Having trained at two of the top US institutions in medicine I can certainly confirm that such behavior was rampant during my era, although I would like to think it is better now. Although I pursued a second career in law specifically to help physicians handle the stress of litigation, still, under the strong women faculty I enjoyed in law school (having had practically none in medical school or residency) I developed a keen interest in gender discrimination and harassment in medical training, and in fact did my JD thesis on that topic. Naturally, quite a few of the illustrative anecdotes were my own.
What most galls me about this problem in medicine is that we can be bullied in far more ways than can the ordinary citizen, even or perhaps especially when we are brave enough to pursue a whistleblower role.
I was once asked to be an expert witness for a Canadian Muslim woman physician who was sham peer reviewed and then fired from her position because she had the audacity to stand up to a harassing department chair who was regularly intimidating and assaulting the nurses. This seasoned emergency physician, herself a former nurse, was suddenly found to be lacking in clinical acumen, as alleged by a newly minted orthopedist at the behest of the departmental chair. (while 30 physician colleagues and all of the departmental nurses wrote letters in support of her clinical excellence). The expert witness for the (US) emergency physician group said she was exaggerating her inability to get a new job (which in my mind was no doubt due to blackballing—quite common in EM) and at any rate, “she could always return to nursing”…
The large group practice made this abusive department director “Chairman of the Year” and transferred him to a new hospital, where the nurses called the nurses at the prior hospital to see if he had always behaved in such a reprehensible manner as with them. The doctor won her case, but I sincerely doubt she has ever worked in EM again. I hope she got a huge settlement, and I hope she might now be empowered to speak up about this some 15 years hence.
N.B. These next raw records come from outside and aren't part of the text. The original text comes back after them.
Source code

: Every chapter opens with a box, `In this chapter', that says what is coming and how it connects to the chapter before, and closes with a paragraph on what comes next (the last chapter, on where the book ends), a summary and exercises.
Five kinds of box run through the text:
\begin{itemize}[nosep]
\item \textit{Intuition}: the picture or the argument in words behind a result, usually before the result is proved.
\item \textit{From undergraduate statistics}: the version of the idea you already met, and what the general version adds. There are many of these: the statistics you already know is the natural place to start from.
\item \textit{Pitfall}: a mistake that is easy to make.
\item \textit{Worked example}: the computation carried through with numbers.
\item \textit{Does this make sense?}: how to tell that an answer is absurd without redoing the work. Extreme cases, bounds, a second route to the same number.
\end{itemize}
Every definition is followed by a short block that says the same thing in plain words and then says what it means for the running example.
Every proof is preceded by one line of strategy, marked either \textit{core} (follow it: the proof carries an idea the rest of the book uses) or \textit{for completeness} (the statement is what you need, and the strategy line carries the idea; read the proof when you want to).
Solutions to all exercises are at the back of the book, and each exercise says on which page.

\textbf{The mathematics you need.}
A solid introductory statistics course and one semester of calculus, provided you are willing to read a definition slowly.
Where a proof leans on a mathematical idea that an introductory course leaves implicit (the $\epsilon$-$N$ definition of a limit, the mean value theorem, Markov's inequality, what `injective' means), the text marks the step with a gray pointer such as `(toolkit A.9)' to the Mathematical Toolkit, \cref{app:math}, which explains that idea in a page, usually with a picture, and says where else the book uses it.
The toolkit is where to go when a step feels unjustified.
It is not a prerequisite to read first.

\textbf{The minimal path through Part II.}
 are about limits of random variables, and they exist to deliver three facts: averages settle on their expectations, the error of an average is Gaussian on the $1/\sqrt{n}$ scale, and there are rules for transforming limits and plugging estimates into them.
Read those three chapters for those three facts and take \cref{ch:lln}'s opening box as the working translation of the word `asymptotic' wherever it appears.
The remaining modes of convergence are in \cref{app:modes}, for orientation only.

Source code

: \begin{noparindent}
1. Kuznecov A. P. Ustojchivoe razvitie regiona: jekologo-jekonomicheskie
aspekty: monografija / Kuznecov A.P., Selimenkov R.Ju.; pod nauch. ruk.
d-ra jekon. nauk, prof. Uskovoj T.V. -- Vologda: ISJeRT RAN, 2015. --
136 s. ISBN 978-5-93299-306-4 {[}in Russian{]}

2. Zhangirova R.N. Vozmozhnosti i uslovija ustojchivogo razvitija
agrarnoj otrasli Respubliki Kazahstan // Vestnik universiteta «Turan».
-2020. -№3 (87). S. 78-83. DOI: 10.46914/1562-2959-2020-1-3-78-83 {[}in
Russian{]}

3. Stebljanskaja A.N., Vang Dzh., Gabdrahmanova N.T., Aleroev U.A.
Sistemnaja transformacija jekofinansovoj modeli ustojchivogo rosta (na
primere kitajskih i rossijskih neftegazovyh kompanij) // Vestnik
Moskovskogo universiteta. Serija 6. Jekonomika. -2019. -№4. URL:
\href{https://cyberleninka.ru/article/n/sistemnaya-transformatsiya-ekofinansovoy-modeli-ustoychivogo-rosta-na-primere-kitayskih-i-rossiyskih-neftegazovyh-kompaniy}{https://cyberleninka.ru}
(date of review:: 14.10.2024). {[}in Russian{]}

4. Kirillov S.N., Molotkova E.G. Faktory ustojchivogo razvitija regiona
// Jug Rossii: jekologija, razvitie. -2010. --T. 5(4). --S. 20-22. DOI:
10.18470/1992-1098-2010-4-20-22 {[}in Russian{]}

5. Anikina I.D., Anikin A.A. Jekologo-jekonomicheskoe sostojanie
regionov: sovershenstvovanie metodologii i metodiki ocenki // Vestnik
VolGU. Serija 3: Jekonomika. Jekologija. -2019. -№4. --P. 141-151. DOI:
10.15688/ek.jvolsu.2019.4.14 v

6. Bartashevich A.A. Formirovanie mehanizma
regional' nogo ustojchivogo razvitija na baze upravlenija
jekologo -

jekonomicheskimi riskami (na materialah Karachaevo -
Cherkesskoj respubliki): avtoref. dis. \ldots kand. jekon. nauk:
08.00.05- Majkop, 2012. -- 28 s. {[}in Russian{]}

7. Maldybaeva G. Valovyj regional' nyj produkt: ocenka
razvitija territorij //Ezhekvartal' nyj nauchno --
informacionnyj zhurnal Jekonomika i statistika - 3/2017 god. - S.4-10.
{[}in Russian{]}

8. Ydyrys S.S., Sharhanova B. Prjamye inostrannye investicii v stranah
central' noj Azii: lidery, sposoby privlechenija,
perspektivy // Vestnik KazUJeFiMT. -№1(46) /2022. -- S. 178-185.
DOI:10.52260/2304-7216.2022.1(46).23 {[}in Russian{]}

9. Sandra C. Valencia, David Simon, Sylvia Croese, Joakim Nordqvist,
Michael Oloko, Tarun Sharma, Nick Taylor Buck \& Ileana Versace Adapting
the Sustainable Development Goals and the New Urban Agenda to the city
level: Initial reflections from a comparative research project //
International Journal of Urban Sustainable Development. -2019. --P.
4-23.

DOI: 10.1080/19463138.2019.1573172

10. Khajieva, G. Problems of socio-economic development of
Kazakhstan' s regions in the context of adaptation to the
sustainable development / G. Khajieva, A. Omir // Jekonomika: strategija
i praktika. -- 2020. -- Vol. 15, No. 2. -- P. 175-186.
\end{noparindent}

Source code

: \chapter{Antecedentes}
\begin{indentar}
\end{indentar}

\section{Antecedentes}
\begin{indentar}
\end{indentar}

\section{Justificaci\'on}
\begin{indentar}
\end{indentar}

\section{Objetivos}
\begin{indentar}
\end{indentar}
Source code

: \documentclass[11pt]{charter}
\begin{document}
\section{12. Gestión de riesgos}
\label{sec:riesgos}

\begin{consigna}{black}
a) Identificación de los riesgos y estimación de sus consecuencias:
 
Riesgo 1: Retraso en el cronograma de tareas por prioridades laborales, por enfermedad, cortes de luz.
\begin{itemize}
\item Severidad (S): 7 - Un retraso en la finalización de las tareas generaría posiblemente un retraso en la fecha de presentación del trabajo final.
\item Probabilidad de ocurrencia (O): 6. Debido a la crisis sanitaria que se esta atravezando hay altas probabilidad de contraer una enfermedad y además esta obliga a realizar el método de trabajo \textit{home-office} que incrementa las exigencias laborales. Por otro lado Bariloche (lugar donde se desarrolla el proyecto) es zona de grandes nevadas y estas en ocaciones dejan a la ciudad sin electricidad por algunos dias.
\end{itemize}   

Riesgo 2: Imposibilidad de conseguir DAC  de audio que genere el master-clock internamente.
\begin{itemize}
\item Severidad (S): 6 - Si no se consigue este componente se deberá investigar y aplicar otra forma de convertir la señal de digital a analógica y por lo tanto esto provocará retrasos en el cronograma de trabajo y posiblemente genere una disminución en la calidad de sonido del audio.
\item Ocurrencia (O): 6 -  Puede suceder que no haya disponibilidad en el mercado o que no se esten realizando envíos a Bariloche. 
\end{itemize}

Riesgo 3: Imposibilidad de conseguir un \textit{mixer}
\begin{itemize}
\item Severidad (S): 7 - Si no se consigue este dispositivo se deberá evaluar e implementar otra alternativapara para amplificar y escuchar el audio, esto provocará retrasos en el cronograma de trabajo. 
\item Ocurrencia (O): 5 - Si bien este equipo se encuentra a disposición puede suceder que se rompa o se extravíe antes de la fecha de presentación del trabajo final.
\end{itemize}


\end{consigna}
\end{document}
But probably not, guessing from the usual US legal system’s confidentiality gags.
Kirsten Patrick
Good point, Christine. Men really do have a role to play. Later in my career I was amazed and pleased to see a male work colleague tell another male colleague that his comments about a female colleague’s appearance were not okay. I felt good that this happened and I thought it was brave because the colleague giving the schooling was younger than the one being inappropriate. More men need to do this. But things won’t change if we wait for them to do it. If we are silent – as I have been in many situations…not wanting to be seen as oversensitive or making excuses for it – we are giving the message that it’s acceptable to us. I believe it has to be us. Men can join in or not – and many have, and will – but we have to do it for ourselves.
Kirsten
Christine OConnor
“Things may be changing as medicine feminizes. Yet we still have a long way to go. I’ve shared my experiences with other women and heard their stories. We all agree that our ‘today’ selves would have handled the situations differently. I believe that we can use our hindsight to help the women that are starting out in this career, to help them to tackle head on what we felt we needed to sweep under the carpet. As we women climb the ladder in medicine we need to clean it. We should point out the dirt, loudly and deliberately, and look backwards to check on the fate of those climbing after us.”
Did anyone else feel at the end of the article an emphasis on what women “should” be doing to prevent sexual harassment, and miss the presence of any sort of strong suggestion that men also play a role in this work? Is anyone else frustrated by this?